Content starts
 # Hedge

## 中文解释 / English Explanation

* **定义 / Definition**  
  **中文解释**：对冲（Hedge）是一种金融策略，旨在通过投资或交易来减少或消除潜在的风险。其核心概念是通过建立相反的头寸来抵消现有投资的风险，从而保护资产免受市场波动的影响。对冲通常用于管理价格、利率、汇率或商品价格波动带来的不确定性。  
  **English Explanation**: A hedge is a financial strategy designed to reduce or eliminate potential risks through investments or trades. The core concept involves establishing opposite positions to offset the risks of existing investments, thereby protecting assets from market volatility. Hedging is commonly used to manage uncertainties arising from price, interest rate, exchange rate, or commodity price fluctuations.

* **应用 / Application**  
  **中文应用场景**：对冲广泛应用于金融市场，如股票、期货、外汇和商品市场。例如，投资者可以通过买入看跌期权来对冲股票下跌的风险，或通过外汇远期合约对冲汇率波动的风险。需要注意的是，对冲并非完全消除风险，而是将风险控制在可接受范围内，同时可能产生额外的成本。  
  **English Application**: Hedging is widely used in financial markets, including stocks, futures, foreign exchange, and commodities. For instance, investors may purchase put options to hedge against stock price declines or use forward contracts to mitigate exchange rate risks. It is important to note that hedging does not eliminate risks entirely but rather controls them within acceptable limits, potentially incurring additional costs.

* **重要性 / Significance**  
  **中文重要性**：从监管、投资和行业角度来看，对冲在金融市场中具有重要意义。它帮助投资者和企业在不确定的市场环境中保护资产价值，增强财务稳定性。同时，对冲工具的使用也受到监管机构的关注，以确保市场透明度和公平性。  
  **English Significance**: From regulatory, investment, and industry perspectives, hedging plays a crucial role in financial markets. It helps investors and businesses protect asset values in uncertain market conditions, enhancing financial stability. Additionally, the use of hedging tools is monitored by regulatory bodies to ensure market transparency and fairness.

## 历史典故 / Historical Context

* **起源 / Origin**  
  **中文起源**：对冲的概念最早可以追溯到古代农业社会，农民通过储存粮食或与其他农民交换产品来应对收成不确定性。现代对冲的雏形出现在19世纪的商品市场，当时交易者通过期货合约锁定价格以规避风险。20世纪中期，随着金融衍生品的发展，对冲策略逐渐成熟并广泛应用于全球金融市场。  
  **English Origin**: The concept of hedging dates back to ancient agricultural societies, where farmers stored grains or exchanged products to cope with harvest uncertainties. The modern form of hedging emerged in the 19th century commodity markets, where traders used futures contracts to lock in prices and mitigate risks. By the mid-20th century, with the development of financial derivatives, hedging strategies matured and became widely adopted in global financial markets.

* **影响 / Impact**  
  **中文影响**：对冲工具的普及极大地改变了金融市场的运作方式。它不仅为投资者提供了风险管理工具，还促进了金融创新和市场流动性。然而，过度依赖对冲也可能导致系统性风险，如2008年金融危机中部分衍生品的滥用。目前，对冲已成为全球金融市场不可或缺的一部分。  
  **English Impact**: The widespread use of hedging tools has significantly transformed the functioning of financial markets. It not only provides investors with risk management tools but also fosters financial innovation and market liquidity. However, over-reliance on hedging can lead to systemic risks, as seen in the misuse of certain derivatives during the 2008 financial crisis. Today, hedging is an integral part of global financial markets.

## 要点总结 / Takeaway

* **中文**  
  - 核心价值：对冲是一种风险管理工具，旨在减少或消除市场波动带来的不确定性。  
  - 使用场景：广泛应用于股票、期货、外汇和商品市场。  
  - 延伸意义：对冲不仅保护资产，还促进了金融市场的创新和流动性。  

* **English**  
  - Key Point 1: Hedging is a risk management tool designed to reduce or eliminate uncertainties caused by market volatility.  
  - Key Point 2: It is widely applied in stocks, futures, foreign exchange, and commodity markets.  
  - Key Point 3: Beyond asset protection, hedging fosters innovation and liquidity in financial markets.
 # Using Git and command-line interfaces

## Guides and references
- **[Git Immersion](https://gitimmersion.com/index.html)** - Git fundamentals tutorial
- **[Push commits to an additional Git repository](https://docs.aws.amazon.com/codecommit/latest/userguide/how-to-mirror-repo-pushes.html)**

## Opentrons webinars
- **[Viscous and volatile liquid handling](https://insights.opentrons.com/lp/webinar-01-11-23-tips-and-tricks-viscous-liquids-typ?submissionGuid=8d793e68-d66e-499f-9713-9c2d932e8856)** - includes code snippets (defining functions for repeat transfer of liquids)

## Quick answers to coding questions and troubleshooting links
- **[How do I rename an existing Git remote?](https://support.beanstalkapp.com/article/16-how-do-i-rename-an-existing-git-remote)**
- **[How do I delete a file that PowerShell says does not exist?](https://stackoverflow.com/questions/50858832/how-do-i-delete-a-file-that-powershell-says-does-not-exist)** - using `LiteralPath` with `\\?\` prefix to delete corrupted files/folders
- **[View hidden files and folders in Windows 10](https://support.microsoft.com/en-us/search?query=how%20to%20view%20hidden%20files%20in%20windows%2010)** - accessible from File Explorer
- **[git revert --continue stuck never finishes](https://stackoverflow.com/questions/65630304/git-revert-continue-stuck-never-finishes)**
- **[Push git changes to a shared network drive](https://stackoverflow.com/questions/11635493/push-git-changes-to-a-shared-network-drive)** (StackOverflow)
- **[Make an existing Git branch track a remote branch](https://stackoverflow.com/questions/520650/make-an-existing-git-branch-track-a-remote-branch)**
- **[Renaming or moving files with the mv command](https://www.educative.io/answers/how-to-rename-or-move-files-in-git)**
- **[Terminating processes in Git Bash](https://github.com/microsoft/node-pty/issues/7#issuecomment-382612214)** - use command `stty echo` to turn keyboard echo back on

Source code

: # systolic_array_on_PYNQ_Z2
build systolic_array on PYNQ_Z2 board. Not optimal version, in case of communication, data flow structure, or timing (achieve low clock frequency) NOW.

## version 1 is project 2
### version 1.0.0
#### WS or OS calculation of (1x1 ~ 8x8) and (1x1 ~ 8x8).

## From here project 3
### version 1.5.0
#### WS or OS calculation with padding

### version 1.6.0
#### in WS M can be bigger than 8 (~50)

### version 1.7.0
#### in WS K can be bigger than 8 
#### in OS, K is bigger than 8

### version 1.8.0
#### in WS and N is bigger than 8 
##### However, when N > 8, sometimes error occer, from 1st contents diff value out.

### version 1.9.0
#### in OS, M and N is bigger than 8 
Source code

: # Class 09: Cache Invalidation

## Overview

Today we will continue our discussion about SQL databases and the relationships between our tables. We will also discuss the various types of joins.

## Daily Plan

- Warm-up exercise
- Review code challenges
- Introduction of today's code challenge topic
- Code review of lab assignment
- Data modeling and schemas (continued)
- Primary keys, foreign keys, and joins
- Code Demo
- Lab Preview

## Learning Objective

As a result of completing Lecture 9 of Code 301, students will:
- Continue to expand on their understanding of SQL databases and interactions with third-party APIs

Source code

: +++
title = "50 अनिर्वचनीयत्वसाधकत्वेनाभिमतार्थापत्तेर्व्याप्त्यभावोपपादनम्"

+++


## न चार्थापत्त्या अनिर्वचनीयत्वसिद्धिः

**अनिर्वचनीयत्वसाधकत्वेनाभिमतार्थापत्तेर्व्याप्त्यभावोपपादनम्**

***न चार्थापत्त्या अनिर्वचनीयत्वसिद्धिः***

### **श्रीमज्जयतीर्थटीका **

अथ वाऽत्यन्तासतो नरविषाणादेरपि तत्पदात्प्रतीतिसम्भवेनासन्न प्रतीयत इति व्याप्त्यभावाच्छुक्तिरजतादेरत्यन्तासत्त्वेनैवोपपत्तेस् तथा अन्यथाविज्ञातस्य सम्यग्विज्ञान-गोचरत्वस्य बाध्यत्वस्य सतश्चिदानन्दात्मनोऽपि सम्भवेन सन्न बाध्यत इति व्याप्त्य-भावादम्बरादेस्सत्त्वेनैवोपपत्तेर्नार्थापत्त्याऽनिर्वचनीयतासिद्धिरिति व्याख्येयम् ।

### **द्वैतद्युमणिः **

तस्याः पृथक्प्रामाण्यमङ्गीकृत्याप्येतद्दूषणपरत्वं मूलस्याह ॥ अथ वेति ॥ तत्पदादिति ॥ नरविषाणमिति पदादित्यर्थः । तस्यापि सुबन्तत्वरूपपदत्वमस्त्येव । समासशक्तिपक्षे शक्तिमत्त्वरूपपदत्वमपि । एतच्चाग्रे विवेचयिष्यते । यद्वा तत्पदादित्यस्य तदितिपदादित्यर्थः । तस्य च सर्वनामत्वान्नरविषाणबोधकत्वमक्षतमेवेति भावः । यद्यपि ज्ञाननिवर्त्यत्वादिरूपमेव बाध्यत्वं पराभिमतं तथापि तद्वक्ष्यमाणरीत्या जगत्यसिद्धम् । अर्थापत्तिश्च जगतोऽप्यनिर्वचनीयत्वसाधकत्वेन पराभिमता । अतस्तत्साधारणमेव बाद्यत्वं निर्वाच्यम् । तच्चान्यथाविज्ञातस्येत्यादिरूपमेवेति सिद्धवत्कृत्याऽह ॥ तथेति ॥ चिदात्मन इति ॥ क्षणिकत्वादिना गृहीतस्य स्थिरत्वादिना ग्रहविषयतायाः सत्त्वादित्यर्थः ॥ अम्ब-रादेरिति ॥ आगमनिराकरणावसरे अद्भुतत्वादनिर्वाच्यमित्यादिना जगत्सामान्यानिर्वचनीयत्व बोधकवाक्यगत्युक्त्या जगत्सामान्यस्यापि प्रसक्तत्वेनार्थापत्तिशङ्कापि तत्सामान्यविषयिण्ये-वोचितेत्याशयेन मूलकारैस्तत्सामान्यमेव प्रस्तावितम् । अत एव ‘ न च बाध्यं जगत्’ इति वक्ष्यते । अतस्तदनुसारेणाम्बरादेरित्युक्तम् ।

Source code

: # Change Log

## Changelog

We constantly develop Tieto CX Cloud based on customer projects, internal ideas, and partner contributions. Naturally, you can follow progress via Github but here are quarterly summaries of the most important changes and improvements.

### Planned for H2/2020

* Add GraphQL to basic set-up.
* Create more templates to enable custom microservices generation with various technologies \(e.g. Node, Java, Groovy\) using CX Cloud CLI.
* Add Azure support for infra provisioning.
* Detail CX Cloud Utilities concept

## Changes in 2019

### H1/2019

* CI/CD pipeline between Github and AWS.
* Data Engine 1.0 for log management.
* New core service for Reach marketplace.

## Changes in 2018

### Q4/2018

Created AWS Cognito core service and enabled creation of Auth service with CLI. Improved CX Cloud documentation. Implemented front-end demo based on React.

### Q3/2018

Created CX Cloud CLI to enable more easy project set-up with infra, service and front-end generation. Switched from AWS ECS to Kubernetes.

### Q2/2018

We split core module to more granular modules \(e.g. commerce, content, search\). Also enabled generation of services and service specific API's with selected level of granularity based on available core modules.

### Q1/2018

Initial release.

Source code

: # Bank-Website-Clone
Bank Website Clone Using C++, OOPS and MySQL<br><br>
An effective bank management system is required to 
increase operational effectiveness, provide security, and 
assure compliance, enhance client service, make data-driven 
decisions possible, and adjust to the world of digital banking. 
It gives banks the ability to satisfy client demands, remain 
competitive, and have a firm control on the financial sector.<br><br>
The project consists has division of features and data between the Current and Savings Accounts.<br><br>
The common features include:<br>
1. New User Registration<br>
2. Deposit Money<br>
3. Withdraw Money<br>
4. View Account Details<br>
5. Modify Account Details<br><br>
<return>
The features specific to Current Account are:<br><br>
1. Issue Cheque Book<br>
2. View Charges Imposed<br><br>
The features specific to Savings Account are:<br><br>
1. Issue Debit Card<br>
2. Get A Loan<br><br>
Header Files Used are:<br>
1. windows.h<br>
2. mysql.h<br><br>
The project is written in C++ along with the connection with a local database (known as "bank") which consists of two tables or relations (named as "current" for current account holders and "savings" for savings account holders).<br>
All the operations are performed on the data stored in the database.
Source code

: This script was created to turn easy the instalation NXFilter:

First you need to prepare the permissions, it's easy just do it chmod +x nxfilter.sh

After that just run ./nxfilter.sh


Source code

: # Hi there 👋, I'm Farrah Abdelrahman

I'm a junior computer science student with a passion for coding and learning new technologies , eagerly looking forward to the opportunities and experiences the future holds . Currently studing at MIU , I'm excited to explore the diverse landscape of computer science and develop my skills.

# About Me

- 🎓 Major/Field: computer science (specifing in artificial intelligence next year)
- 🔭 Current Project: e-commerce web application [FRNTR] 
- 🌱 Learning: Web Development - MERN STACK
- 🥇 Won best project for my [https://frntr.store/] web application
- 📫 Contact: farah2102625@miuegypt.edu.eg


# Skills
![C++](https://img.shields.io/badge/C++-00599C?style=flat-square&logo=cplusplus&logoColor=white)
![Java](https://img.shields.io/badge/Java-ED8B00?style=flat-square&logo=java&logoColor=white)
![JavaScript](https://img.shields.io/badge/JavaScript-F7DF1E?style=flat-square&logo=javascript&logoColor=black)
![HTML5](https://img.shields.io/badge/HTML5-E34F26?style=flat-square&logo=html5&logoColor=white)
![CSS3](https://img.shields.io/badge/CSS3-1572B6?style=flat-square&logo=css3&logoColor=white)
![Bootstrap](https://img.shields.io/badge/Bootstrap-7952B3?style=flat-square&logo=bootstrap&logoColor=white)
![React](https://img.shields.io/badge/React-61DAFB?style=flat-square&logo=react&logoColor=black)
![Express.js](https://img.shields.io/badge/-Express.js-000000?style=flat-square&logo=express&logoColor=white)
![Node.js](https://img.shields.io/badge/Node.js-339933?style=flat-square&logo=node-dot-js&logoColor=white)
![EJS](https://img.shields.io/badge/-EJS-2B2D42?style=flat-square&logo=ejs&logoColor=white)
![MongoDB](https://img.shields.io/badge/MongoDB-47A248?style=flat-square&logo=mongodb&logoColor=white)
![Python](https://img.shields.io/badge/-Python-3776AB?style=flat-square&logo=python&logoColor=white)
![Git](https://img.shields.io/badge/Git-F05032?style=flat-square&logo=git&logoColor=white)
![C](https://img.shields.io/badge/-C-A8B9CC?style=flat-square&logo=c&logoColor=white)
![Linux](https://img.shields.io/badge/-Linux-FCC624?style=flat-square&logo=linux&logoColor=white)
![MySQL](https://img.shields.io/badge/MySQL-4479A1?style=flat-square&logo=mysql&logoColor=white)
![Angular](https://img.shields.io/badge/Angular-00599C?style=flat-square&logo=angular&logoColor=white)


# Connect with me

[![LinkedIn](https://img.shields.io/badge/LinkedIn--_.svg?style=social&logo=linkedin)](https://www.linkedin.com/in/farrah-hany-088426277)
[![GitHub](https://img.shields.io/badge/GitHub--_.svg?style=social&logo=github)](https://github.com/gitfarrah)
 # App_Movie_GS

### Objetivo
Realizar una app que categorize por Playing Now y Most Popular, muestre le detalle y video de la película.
Content ends
- _WHAT NEEDS TO BE DONE_:
In the entries above, find the line holding "1. windows.h<br>" and the line holding "After that just run ./nxfilter.sh", then retype exactly those two lines and every line between them, and nothing else.

- _SOLVED PROBLEM_:
1. windows.h<br>
2. mysql.h<br><br>
The project is written in C++ along with the connection with a local database (known as "bank") which consists of two tables or relations (named as "current" for current account holders and "savings" for savings account holders).<br>
All the operations are performed on the data stored in the database.
Source code

: This script was created to turn easy the instalation NXFilter:

First you need to prepare the permissions, it's easy just do it chmod +x nxfilter.sh

After that just run ./nxfilter.sh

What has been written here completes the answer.